[27/05/2007 09:29:53] MOSCOU (AFP) Maisons d’enchères, marchands d’art et artistes d’avant-garde déferlent ces derniers temps sur Moscou, alléchés par les millions injectés par les riches russes dans le marché mondial de l’art. “Ce marché a l’une des plus fortes croissances jamais vues”, a déclaré Mark Poltimore, le vice-président de Sotheby’s, lors de l’ouverture en mai du premier bureau de représentation de la maison de ventes aux enchères à Moscou. Une présentation organisée récemment à Moscou d’articles que Sotheby’s s’apprête à mettre en vente à Londres incluait des oeuvres de Claude Monet et d’Andy Warhol estimées à 100 millions de dollars (74 millions d’euros).

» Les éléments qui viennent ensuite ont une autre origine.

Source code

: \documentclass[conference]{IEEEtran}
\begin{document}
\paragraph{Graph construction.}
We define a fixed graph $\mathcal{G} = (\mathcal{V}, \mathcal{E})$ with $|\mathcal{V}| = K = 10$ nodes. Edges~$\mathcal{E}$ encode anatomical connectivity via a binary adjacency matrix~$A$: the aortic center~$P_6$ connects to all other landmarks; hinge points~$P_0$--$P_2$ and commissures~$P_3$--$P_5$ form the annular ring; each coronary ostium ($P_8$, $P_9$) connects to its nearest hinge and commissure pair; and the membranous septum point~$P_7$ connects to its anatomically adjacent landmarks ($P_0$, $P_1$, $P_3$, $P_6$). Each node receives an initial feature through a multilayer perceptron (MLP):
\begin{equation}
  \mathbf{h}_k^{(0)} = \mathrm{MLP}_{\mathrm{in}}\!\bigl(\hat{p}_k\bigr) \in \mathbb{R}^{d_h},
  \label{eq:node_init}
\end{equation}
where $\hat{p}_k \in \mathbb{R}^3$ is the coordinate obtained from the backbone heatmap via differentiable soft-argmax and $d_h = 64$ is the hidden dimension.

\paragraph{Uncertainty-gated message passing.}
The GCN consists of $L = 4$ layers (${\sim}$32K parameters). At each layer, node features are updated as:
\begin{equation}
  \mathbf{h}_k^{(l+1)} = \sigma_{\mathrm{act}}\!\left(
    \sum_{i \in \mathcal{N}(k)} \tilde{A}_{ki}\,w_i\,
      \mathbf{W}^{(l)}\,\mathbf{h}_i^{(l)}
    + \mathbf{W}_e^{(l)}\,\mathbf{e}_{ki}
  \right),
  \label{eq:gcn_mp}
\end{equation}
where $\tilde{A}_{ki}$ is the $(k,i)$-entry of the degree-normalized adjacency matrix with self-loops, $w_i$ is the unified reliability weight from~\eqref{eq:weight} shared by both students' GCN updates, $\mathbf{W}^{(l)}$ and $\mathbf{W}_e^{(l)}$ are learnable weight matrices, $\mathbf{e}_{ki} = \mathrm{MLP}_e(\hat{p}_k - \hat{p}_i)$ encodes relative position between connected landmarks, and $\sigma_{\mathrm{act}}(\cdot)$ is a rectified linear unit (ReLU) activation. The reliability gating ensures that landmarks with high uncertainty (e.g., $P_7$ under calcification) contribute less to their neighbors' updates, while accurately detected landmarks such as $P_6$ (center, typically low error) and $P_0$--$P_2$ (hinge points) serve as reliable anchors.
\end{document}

L’ouverture du bureau de Sotheby’s succédait également à une Biennale d’art contemporain tenue à Moscou en mars et précédait une Foire internationale des beaux-arts, laquelle doit ouvrir ses portes fin mai dans la capitale est-européenne de la consommation ostentatoire. Mais certains spécialistes soutiennent que l’essentiel de l’argent russe va dans des achats de vanité et des investissements à court terme qui déforment la valeur de l’art aux yeux des vrais collectionneurs. “Bien que le marché s’élargisse, il reste que c’est encore une poignée d’oligarques qui dictent la loi”, explique Alberto Isequilla, un marchand d’art basé à Paris qui voyage régulièrement à Moscou. “Il y a beaucoup d’argent, mais beaucoup d’argent sans instruction”, ajoute M. Isequilla qui cite l’exemple d’un paysage russe du 19e siècle peu connu qui a été acheté pour une somme faramineuse comparé à celles payées pour des oeuvres abstraites plus complexes. Le boom touche particulièrement l’art russe dont les ventes ont atteint l’an dernier la somme record de 153 millions de dollars, comparé à seulement neuf millions de dollars cinq ans plus tôt. Christie’s, l’autre grande maison de vente aux enchères, affirme sur son site internet que l’art russe est à l’heure actuelle “l’un des secteurs les plus dynamiques et excitants du marché international de l’art”.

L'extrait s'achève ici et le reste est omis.